Yieldcos may be the new darlings of wind investment, but are they all financially stable?
Richard Nourse, managing director at Greencoat Capital, raised this thorny question at our ‘Financing Wind’conference last week.
His view is there’s a big difference between how the US investment vehicles are structured, versus their European counterparts. This means that, crucially, any future instability in the US market could in turn have a potentially detrimental impact on Europe too.
So why the worry? Primarily because financial yieldco structures in place in the US are not carbon copies of those in Europe. They are very different. And the difference, Nourse believes, lies in the underlying way in which they are financed and underpinned.

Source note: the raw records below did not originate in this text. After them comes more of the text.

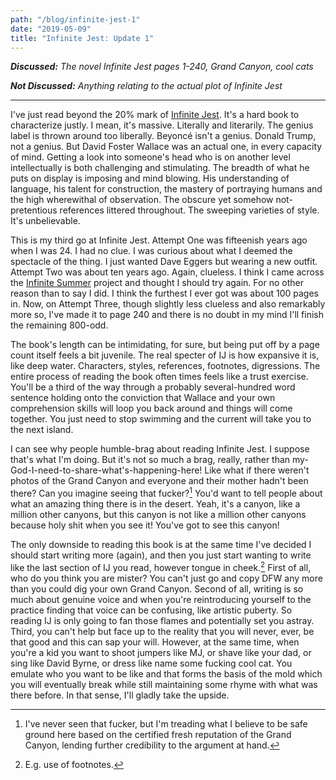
 ```yaml
---
path: "/blog/infinite-jest-1"
date: "2019-05-09"
title: "Infinite Jest: Update 1"
---
```


***Discussed:*** *The novel Infinite Jest pages 1-240, Grand Canyon, cool cats*

***Not Discussed:*** *Anything relating to the actual plot of Infinite Jest*

<hr />

I've just read beyond the 20% mark of [Infinite Jest](https://www.amazon.com/Infinite-Jest-David-Foster-Wallace-ebook/dp/B000S1M9LY/ref=sr_1_1?crid=4KTWR8CE3GRO&keywords=infinite+jest&qid=1557421726&s=gateway&sprefix=infinite+je%2Caps%2C166&sr=8-1). It's a hard book to characterize
justly. I mean, it's massive. Literally and literarily. The genius label is
thrown around too liberally. Beyoncé isn't a genius. Donald Trump, not a genius.
But David Foster Wallace was an actual one, in every capacity of mind. Getting a look into someone's head who is on another
level intellectually is both challenging and stimulating. The breadth of what he
puts on display is imposing and mind blowing. His 
understanding of language, his talent for construction, the mastery of portraying humans and the high
wherewithal of observation. The obscure yet somehow not-pretentious references
littered throughout. The sweeping varieties of style. It's unbelievable.

This is my third go at Infinite Jest. Attempt One was fifteenish years ago when I was 24. I had no clue. I was curious about what I deemed the spectacle of the thing. I just wanted Dave Eggers but wearing a new outfit. Attempt Two was about ten years ago. Again, clueless. I think I came across the [Infinite Summer](http://infinitesummer.org/) project and
thought I should try again. For no other reason than to say I did. I think the
furthest I ever got was about 100 pages in. Now, on Attempt Three, though slightly less 
clueless and also remarkably more so, I've made it to page 240 and there is no doubt in my mind I'll finish the remaining 800-odd. 

The book's length can be intimidating, for sure, but being put off by a page
count itself feels a bit juvenile. The real specter of IJ is how expansive it
is, like deep water. Characters, styles, references, footnotes, digressions. The entire process of reading
the book often times feels like a trust exercise. You'll be a third of the way
through a probably several-hundred word sentence holding onto the conviction that 
Wallace and your own comprehension skills will loop you back around and things will
come together. You just need to stop swimming and the current will take you to the next island.

I can see why people humble-brag about reading Infinite Jest. I suppose that's what
I'm doing. But it's not so much a brag, really, rather than
my-God-I-need-to-share-what's-happening-here! Like what if there weren't
photos of the Grand Canyon and everyone and their mother hadn't been there?
Can you imagine seeing that fucker?[^1] You'd want
to tell people about what an amazing thing there is in the desert. Yeah, it's
a canyon, like a million other canyons, but this canyon is not like a million
other canyons because holy shit when you see it! You've got to see this canyon!

The only downside to reading this book is at the same time I've decided
I should start writing more (again), and then you just start wanting to write
like the last section of IJ you read, however tongue in cheek.[^2] First of all, who do you think you
are mister? You can't just go and copy DFW any more than you could dig your own
Grand Canyon. Second of all, writing is so much about genuine voice and when you're 
reintroducing yourself to the practice finding that voice can be confusing, like 
artistic puberty. So reading IJ is only going to fan those flames and potentially 
set you astray. Third, you can't help but face up to the reality that you will never, ever, be that good and this can sap your will. However, at the same time, when you're a kid you want to shoot jumpers 
like MJ, or shave like your dad, or sing like David Byrne, or dress like name some 
fucking cool cat. You emulate who you want to be like and that forms the basis of the 
mold which you will eventually break while still maintaining some rhyme with what was there before. In that sense, I'll gladly take the upside. 

[^1]: I've never seen that fucker, but I'm treading what I believe to be safe ground here based on the certified fresh reputation of the Grand Canyon, lending further credibility to the argument at hand.
[^2]: E.g. use of footnotes. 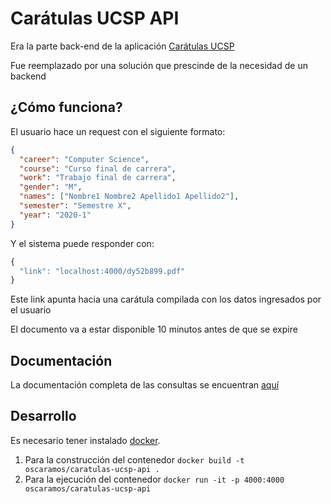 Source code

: # Carátulas UCSP API

Era la parte back-end de la aplicación [Carátulas UCSP](https://github.com/oscaramos/caratulas-ucsp)

Fue reemplazado por una solución que prescinde de la necesidad de un backend

## ¿Cómo funciona?

El usuario hace un request con el siguiente formato:

```json
{
  "career": "Computer Science",
  "course": "Curso final de carrera",
  "work": "Trabajo final de carrera",
  "gender": "M",
  "names": ["Nombre1 Nombre2 Apellido1 Apellido2"],
  "semester": "Semestre X",
  "year": "2020-1"
}
```

Y el sistema puede responder con:

```js
{
  "link": "localhost:4000/dy52b899.pdf"
}
```

Este link apunta hacia una carátula compilada con los datos ingresados por el usuario

El documento va a estar disponible 10 minutos antes de que se expire

## Documentación

La documentación completa de las consultas se encuentran [aquí](https://documenter.getpostman.com/view/10567086/T1LHGp73?version=latest)

## Desarrollo

Es necesario tener instalado [docker](https://www.docker.com/).

1. Para la construcción del contenedor `docker build -t oscaramos/caratulas-ucsp-api .`
2. Para la ejecución del contenedor `docker run -it -p 4000:4000 oscaramos/caratulas-ucsp-api`
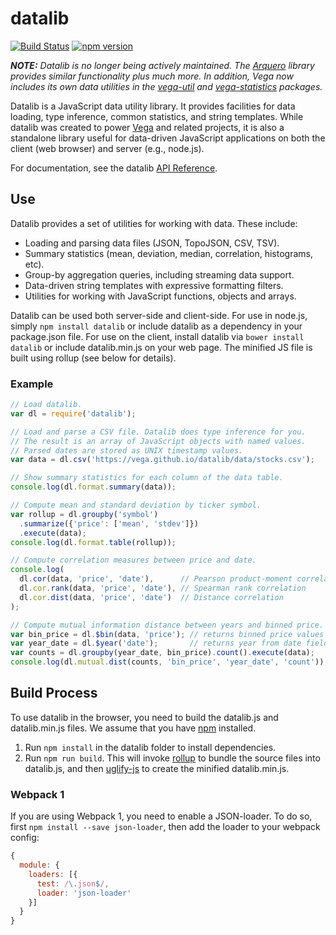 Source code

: # datalib

[![Build Status](https://travis-ci.org/vega/datalib.svg?branch=master)](https://travis-ci.org/vega/datalib)
[![npm version](https://img.shields.io/npm/v/datalib.svg)](https://www.npmjs.com/package/datalib)

_**NOTE:** Datalib is no longer being actively maintained. The [Arquero](https://github.com/uwdata/arquero) library provides similar functionality plus much more. In addition, Vega now includes its own data utilities in the [vega-util](https://github.com/vega/vega/tree/master/packages/vega-util) and [vega-statistics](https://github.com/vega/vega/tree/master/packages/vega-statistics) packages._

Datalib is a JavaScript data utility library. It provides facilities for data loading, type inference, common statistics, and string templates. While datalib was created to power [Vega](http://vega.github.io) and related projects, it is also a standalone library useful for data-driven JavaScript applications on both the client (web browser) and server (e.g., node.js).

For documentation, see the datalib [API Reference](../../wiki/API-Reference).

## Use

Datalib provides a set of utilities for working with data. These include:

- Loading and parsing data files (JSON, TopoJSON, CSV, TSV).
- Summary statistics (mean, deviation, median, correlation, histograms, etc).
- Group-by aggregation queries, including streaming data support.
- Data-driven string templates with expressive formatting filters.
- Utilities for working with JavaScript functions, objects and arrays.

Datalib can be used both server-side and client-side. For use in node.js,
simply `npm install datalib` or include datalib as a dependency in your package.json file. For use on the client, install datalib via `bower install datalib` or include datalib.min.js on your web page. The minified JS file is built using rollup (see below for details).

### Example

```javascript
// Load datalib.
var dl = require('datalib');

// Load and parse a CSV file. Datalib does type inference for you.
// The result is an array of JavaScript objects with named values.
// Parsed dates are stored as UNIX timestamp values.
var data = dl.csv('https://vega.github.io/datalib/data/stocks.csv');

// Show summary statistics for each column of the data table.
console.log(dl.format.summary(data));

// Compute mean and standard deviation by ticker symbol.
var rollup = dl.groupby('symbol')
  .summarize({'price': ['mean', 'stdev']})
  .execute(data);
console.log(dl.format.table(rollup));

// Compute correlation measures between price and date.
console.log(
  dl.cor(data, 'price', 'date'),      // Pearson product-moment correlation
  dl.cor.rank(data, 'price', 'date'), // Spearman rank correlation
  dl.cor.dist(data, 'price', 'date')  // Distance correlation
);

// Compute mutual information distance between years and binned price.
var bin_price = dl.$bin(data, 'price'); // returns binned price values
var year_date = dl.$year('date');       // returns year from date field
var counts = dl.groupby(year_date, bin_price).count().execute(data);
console.log(dl.mutual.dist(counts, 'bin_price', 'year_date', 'count'));
```

## Build Process

To use datalib in the browser, you need to build the datalib.js and datalib.min.js files. We assume that you have [npm](https://www.npmjs.com/) installed.

1. Run `npm install` in the datalib folder to install dependencies.
2. Run `npm run build`. This will invoke [rollup](https://rollupjs.org) to bundle the source files into datalib.js, and then [uglify-js](http://lisperator.net/uglifyjs/) to create the minified datalib.min.js.


### Webpack 1

If you are using Webpack 1, you need to enable a JSON-loader. To do so, first `npm install --save json-loader`, then add the loader to your webpack config:

```js
{
  module: {
    loaders: [{
      test: /\.json$/,
      loader: 'json-loader'
    }]
  }
}
```
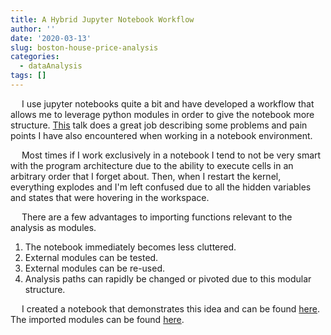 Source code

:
 ```yaml
---
title: A Hybrid Jupyter Notebook Workflow
author: ''
date: '2020-03-13'
slug: boston-house-price-analysis
categories:
  - dataAnalysis
tags: []
---
```


&emsp; I use jupyter notebooks quite a bit and have developed a workflow that allows me to leverage python modules in order to give the notebook more structure. <a href="https://www.youtube.com/watch?v=7jiPeIFXb6U" target="_blank">This</a> talk does a great job describing some problems and pain points I have also encountered when working in a notebook environment.

&emsp; Most times if I work exclusively in a notebook I tend to not be very smart with the program architecture due to the ability to execute cells in an arbitrary order that I forget about. Then, when I restart the kernel, everything explodes and I'm left confused due to all the hidden variables and states that were hovering in the workspace.

&emsp; There are a few advantages to importing functions relevant to the analysis as modules.

1. The notebook immediately becomes less cluttered.
2. External modules can be tested.
3. External modules can be re-used.
4. Analysis paths can rapidly be changed or pivoted due to this modular structure.

&emsp; I created a notebook that demonstrates this idea and can be found <a href="https://nbviewer.jupyter.org/github/ayoskovich/personalSite/blob/master/pyNotebooks/housing/housePrices.ipynb?flush_cache=True" target="_blank"> here</a>. The imported modules can be found <a href="https://github.com/ayoskovich/personalSite/tree/master/pyNotebooks/housing" target="_blank">here</a>.
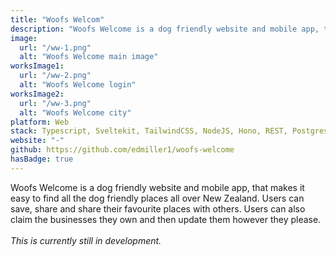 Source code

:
 ```yaml
---
title: "Woofs Welcom"
description: "Woofs Welcome is a dog friendly website and mobile app, that makes it easy to find all the dog friendly places all over New Zealand."
image:
  url: "/ww-1.png"
  alt: "Woofs Welcome main image"
worksImage1:
  url: "/ww-2.png"
  alt: "Woofs Welcome login"
worksImage2:
  url: "/ww-3.png"
  alt: "Woofs Welcome city"
platform: Web
stack: Typescript, Sveltekit, TailwindCSS, NodeJS, Hono, REST, PostgresSQL, Cloudinary and Cloudflare
website: "-"
github: https://github.com/edmiller1/woofs-welcome
hasBadge: true
---
```


Woofs Welcome is a dog friendly website and mobile app, that makes it easy to find all the dog friendly places all over New Zealand.
Users can save, share and share their favourite places with others. Users can also claim the businesses they own and then update them however they please. <br /><br /><i>This is currently still in development.</i>

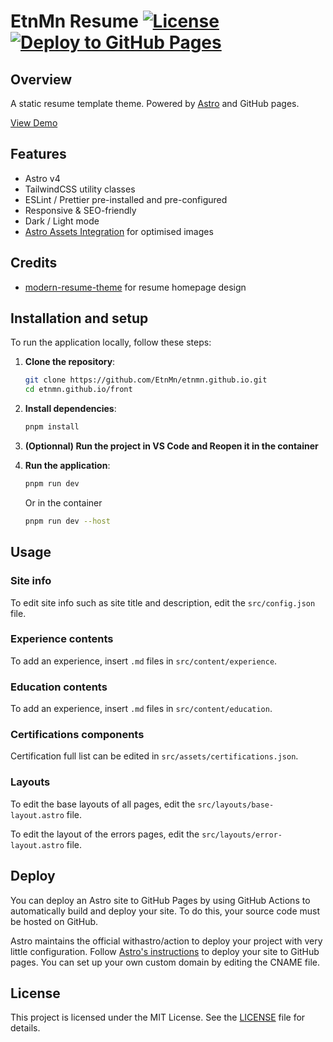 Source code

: # EtnMn Resume [![License](https://img.shields.io/badge/License-MIT-blue.svg)](https://github.com/EtnMn/etnmn.github.io/blob/main/LICENSE) [![Deploy to GitHub Pages](https://github.com/EtnMn/etnmn.github.io/actions/workflows/deploy.yml/badge.svg)](https://github.com/EtnMn/etnmn.github.io/actions/workflows/deploy.yml)

## Overview

A static resume template theme. Powered by [Astro](https://astro.build/) and GitHub pages.

[View Demo](https://www.menou.fr/)

## Features

-   Astro v4
-   TailwindCSS utility classes
-   ESLint / Prettier pre-installed and pre-configured
-   Responsive & SEO-friendly
-   Dark / Light mode
-   [Astro Assets Integration](https://docs.astro.build/en/guides/assets/) for optimised images

## Credits

-   [modern-resume-theme](https://github.com/sproogen/modern-resume-theme) for resume homepage design

## Installation and setup

To run the application locally, follow these steps:

1. **Clone the repository**:

    ```sh
    git clone https://github.com/EtnMn/etnmn.github.io.git
    cd etnmn.github.io/front
    ```

2. **Install dependencies**:

    ```sh
    pnpm install
    ```

3. **(Optionnal) Run the project in VS Code and Reopen it in the container**

4. **Run the application**:

    ```sh
    pnpm run dev
    ```

    Or in the container

    ```sh
    pnpm run dev --host
    ```

## Usage

### Site info

To edit site info such as site title and description, edit the `src/config.json` file.

### Experience contents

To add an experience, insert `.md` files in `src/content/experience`.

### Education contents

To add an experience, insert `.md` files in `src/content/education`.

### Certifications components

Certification full list can be edited in `src/assets/certifications.json`.

### Layouts

To edit the base layouts of all pages, edit the `src/layouts/base-layout.astro` file.

To edit the layout of the errors pages, edit the `src/layouts/error-layout.astro` file.

## Deploy

You can deploy an Astro site to GitHub Pages by using GitHub Actions to automatically build and deploy your site. To do this, your source code must be hosted on GitHub.

Astro maintains the official withastro/action to deploy your project with very little configuration. Follow [Astro's instructions](https://docs.astro.build/en/guides/deploy/github/) to deploy your site to GitHub pages. You can set up your own custom domain by editing the CNAME file.

## License

This project is licensed under the MIT License. See the [LICENSE](LICENSE) file for details.
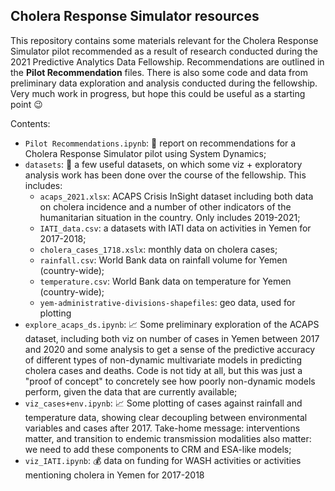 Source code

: ## Cholera Response Simulator resources
This repository contains some materials relevant for the Cholera Response Simulator pilot recommended as a result of research conducted during the 2021 Predictive Analytics Data Fellowship.
Recommendations are outlined in the **Pilot Recommendation** files. There is also some code and data from preliminary data exploration and analysis conducted during the fellowship. Very much work in progress, but hope this could be useful as a starting point 😉

Contents:
- ```Pilot Recommendations.ipynb```: 📖 report on recommendations for a Cholera Response Simulator pilot using System Dynamics;
- ```datasets```: :1234: a few useful datasets, on which some viz + exploratory analysis work has been done over the course of the fellowship. This includes:
    - ```acaps_2021.xlsx```: ACAPS Crisis InSight dataset including both data on cholera incidence and a number of other indicators of the humanitarian situation in the country. Only includes 2019-2021;
    - ```IATI_data.csv```: a datasets with IATI data on activities in Yemen for 2017-2018;
    - ```cholera_cases_1718.xslx```: monthly data on cholera cases;
    - ```rainfall.csv```: World Bank data on rainfall volume for Yemen (country-wide);
    - ```temperature.csv```: World Bank data on temperature for Yemen (country-wide);
    - ```yem-administrative-divisions-shapefiles```: geo data, used for plotting
- ```explore_acaps_ds.ipynb```: :chart_with_upwards_trend: Some preliminary exploration of the ACAPS dataset, including both viz on number of cases in Yemen between 2017 and 2020 and some analysis to get a sense of the predictive accuracy of different types of non-dynamic multivariate models in predicting cholera cases and deaths. Code is not tidy at all, but this was just a "proof of concept" to concretely see how poorly non-dynamic models perform, given the data that are currently available;
- ```viz_cases+env.ipynb```: :chart_with_upwards_trend: Some plotting of cases against rainfall and temperature data, showing clear decoupling between environmental variables and cases after 2017. Take-home message: interventions matter, and transition to endemic transmission modalities also matter: we need to add these components to CRM and ESA-like models;
- ```viz_IATI.ipynb```: 💰 data on funding for WASH activities or activities mentioning cholera in Yemen for 2017-2018
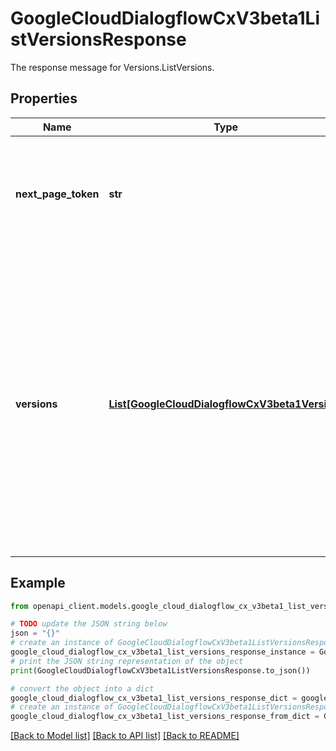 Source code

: # GoogleCloudDialogflowCxV3beta1ListVersionsResponse

The response message for Versions.ListVersions.

## Properties

Name | Type | Description | Notes
------------ | ------------- | ------------- | -------------
**next_page_token** | **str** | Token to retrieve the next page of results, or empty if there are no more results in the list. | [optional] 
**versions** | [**List[GoogleCloudDialogflowCxV3beta1Version]**](GoogleCloudDialogflowCxV3beta1Version.md) | A list of versions. There will be a maximum number of items returned based on the page_size field in the request. The list may in some cases be empty or contain fewer entries than page_size even if this isn&#39;t the last page. | [optional] 

## Example

```python
from openapi_client.models.google_cloud_dialogflow_cx_v3beta1_list_versions_response import GoogleCloudDialogflowCxV3beta1ListVersionsResponse

# TODO update the JSON string below
json = "{}"
# create an instance of GoogleCloudDialogflowCxV3beta1ListVersionsResponse from a JSON string
google_cloud_dialogflow_cx_v3beta1_list_versions_response_instance = GoogleCloudDialogflowCxV3beta1ListVersionsResponse.from_json(json)
# print the JSON string representation of the object
print(GoogleCloudDialogflowCxV3beta1ListVersionsResponse.to_json())

# convert the object into a dict
google_cloud_dialogflow_cx_v3beta1_list_versions_response_dict = google_cloud_dialogflow_cx_v3beta1_list_versions_response_instance.to_dict()
# create an instance of GoogleCloudDialogflowCxV3beta1ListVersionsResponse from a dict
google_cloud_dialogflow_cx_v3beta1_list_versions_response_from_dict = GoogleCloudDialogflowCxV3beta1ListVersionsResponse.from_dict(google_cloud_dialogflow_cx_v3beta1_list_versions_response_dict)
```
[[Back to Model list]](../README.md#documentation-for-models) [[Back to API list]](../README.md#documentation-for-api-endpoints) [[Back to README]](../README.md)


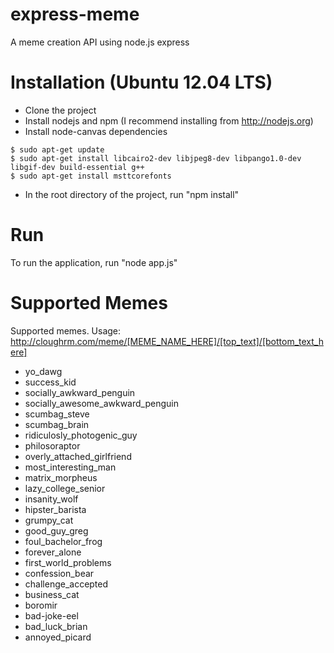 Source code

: express-meme
============
A meme creation API using node.js express

Installation (Ubuntu 12.04 LTS)
===============================
* Clone the project
* Install nodejs and npm (I recommend installing from http://nodejs.org)
* Install node-canvas dependencies
```
$ sudo apt-get update 
$ sudo apt-get install libcairo2-dev libjpeg8-dev libpango1.0-dev libgif-dev build-essential g++
$ sudo apt-get install msttcorefonts
```
* In the root directory of the project, run "npm install"

Run
===
To run the application, run "node app.js"

Supported Memes
===============
Supported memes. Usage: http://cloughrm.com/meme/[MEME_NAME_HERE]/[top_text]/[bottom_text_here]

* yo_dawg
* success_kid
* socially_awkward_penguin
* socially_awesome_awkward_penguin
* scumbag_steve
* scumbag_brain
* ridiculosly_photogenic_guy
* philosoraptor
* overly_attached_girlfriend
* most_interesting_man
* matrix_morpheus
* lazy_college_senior
* insanity_wolf
* hipster_barista
* grumpy_cat
* good_guy_greg
* foul_bachelor_frog
* forever_alone
* first_world_problems
* confession_bear
* challenge_accepted
* business_cat
* boromir
* bad-joke-eel
* bad_luck_brian
* annoyed_picard
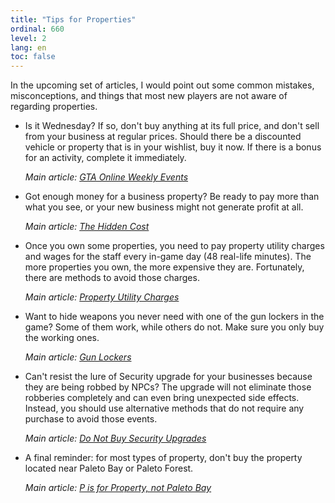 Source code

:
 ```yaml
---
title: "Tips for Properties"
ordinal: 660
level: 2
lang: en
toc: false
---
```


In the upcoming set of articles, I would point out some common mistakes,
misconceptions, and things that most new players are not aware of regarding
properties.

- Is it Wednesday? If so, don't buy anything at its full price, and don't sell
  from your business at regular prices. Should there be a discounted vehicle or
  property that is in your wishlist, buy it now. If there is a bonus for an
  activity, complete it immediately.

  *Main article: [GTA Online Weekly Events](weekly-events)*

- Got enough money for a business property? Be ready to pay more than what you
  see, or your new business might not generate profit at all.

  *Main article: [The Hidden Cost](the-hidden-cost)*

- Once you own some properties, you need to pay property utility charges and
  wages for the staff every in-game day (48 real-life minutes). The more
  properties you own, the more expensive they are. Fortunately, there are
  methods to avoid those charges.

  *Main article: [Property Utility Charges](property-utility-charges)*

- Want to hide weapons you never need with one of the gun lockers in the game?
  Some of them work, while others do not. Make sure you only buy the working
  ones.

  *Main article: [Gun Lockers](gun-lockers)*

- Can't resist the lure of Security upgrade for your businesses because they
  are being robbed by NPCs? The upgrade will not eliminate those robberies
  completely and can even bring unexpected side effects. Instead, you should
  use alternative methods that do not require any purchase to avoid those
  events.

  *Main article: [Do Not Buy Security Upgrades](security-upgrades)*

- A final reminder: for most types of property, don't buy the property located
  near Paleto Bay or Paleto Forest.

  *Main article: [P is for Property, not Paleto Bay](paleto-bay-properties)*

To understand this, we first need to take a step back and review the wider market dynamics that are driving them.
Over the past 18 months, energy firms in North America have raised almost $2bn by spinning out yieldcos in initial public offerings. Businesses that have done so include Brookfield, NRG, Pattern Energy and TransAlta.
The idea is simple. Large energy firms set up separate companies to hold working wind farms with long-term power purchase deals. This creates a reliable income for the yieldco investors; and allows utilities and developers to recycle capital from their schemes.
That, according to Nourse, is where the US and UK structures start to differ. The drivers and financial benchmarks behind the growing multitude of European and US funds are fundamentally difference.
In real terms, that means yield accretion becomes the benchmark, rather than value accretion (ie. buying a project a fair value on a discounted cash flow basis and factoring in the cost of capital). This means you're going to get some pretty odd long-term results.
But that is what many of the US funds have been doing and, to cut a long piece of financial mathematics short, it means shareholders are in danger of paying far more than a project is actually worth.
In the US, all of this has resulted in some phenomenal short-term fund growth and some impressive dividends to boot. However, at some stage, that model simply has to an end because there will simply be no further projects worth purchasing.
What then? The fund has over valued its projects and has large financial gap to cover off.
In contrast, European funds have taken a far more low-risk approach. Many simply buy projects, clear any associated project finance and keep the asset firmly on the balance sheet, using a clear-cut debt-equity ratio to fund new purchases. Many also use the value accretion – as opposed to yield accretion – approach.
If more money is needed, this requires fresh fund raising from shareholders, in accordance with whatever limits the fund decides to operate. For Greencoat UK Wind, that’s 40%.
For now, as many investors get caught up in the initial excitement over listed funds, such details may seem trivial. We don't think they are, and neither does Nourse. If the way in which the long-term financial performance and viability of a project is measured is out of step with the reality of what it’s worth, it’s going to cause trouble.
We learnt this to our cost in the sub-prime debacle. Everyone wants to grow their investments —but they also want to sleep at night.